Records drawn from a dataset
■ ■ ■ ■ ■ ■ ■
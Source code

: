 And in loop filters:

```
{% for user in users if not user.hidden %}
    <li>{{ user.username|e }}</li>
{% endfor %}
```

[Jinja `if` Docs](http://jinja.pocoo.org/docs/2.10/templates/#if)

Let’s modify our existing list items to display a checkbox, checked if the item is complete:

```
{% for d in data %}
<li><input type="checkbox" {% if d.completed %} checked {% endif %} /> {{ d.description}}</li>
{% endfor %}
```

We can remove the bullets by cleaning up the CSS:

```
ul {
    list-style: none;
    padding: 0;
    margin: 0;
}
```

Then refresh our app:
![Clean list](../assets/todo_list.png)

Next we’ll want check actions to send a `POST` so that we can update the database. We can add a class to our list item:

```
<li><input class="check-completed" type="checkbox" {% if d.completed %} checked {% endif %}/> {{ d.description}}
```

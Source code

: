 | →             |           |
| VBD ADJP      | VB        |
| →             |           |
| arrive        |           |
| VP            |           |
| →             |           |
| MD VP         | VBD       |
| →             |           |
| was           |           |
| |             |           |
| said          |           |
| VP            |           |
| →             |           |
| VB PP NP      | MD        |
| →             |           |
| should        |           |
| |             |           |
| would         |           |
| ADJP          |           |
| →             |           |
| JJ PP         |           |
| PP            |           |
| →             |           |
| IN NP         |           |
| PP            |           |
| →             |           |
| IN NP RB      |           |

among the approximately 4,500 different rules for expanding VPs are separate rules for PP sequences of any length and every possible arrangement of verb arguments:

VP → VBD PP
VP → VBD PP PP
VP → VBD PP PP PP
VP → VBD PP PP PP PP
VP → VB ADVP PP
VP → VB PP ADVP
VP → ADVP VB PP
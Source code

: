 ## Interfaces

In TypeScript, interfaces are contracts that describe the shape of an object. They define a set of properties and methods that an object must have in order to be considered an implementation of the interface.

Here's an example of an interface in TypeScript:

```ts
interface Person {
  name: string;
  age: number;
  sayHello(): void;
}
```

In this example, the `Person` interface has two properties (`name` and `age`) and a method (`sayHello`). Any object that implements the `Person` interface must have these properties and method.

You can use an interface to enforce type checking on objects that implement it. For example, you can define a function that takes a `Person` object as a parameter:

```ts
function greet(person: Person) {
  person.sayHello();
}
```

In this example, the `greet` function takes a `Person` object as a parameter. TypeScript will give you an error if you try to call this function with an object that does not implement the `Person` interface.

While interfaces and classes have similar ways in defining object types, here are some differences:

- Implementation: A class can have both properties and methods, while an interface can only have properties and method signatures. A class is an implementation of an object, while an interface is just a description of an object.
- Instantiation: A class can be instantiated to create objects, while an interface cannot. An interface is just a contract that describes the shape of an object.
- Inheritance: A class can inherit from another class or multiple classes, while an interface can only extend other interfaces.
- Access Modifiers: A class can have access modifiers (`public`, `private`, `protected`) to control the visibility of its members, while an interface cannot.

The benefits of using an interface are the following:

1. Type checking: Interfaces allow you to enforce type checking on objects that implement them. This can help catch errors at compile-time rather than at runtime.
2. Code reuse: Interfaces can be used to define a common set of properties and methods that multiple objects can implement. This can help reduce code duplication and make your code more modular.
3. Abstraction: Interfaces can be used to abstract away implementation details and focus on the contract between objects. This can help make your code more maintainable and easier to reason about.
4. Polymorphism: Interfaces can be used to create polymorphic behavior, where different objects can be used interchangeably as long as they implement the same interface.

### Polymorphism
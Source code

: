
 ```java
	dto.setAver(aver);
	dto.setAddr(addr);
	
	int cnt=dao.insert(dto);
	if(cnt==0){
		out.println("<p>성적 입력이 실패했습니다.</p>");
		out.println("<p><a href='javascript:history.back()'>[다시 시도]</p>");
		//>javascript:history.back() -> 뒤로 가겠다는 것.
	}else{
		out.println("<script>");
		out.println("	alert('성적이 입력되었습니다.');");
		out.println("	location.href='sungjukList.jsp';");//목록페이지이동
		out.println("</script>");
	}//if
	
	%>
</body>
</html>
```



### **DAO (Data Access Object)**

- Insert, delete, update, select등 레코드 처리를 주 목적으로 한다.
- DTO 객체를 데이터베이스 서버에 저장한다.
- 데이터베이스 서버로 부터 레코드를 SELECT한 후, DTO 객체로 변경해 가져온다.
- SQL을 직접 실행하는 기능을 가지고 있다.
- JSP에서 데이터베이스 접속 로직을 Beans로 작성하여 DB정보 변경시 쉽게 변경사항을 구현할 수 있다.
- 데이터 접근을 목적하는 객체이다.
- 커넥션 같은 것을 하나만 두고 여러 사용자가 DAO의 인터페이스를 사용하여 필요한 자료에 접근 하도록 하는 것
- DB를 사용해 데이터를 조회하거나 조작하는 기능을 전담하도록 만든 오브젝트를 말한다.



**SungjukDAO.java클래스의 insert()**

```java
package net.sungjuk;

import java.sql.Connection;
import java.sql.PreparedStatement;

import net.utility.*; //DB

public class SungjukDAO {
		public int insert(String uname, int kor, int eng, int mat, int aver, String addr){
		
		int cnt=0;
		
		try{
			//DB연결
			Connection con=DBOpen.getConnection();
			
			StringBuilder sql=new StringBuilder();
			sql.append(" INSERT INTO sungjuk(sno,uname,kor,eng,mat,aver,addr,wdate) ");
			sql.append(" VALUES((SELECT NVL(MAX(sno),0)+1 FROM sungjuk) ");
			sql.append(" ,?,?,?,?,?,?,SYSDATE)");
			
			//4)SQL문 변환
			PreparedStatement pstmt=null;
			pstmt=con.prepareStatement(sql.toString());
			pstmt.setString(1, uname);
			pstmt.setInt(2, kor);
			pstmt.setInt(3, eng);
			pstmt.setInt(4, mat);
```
■ ■ ■ ■ ■ ■ ■
* [ASSIGNED TASK]: Whenever the string "back" shows up in a line of the entries, copy that line.

* [RESPONSE TO THIS EXERCISE]:
		out.println("<p><a href='javascript:history.back()'>[다시 시도]</p>");
		//>javascript:history.back() -> 뒤로 가겠다는 것.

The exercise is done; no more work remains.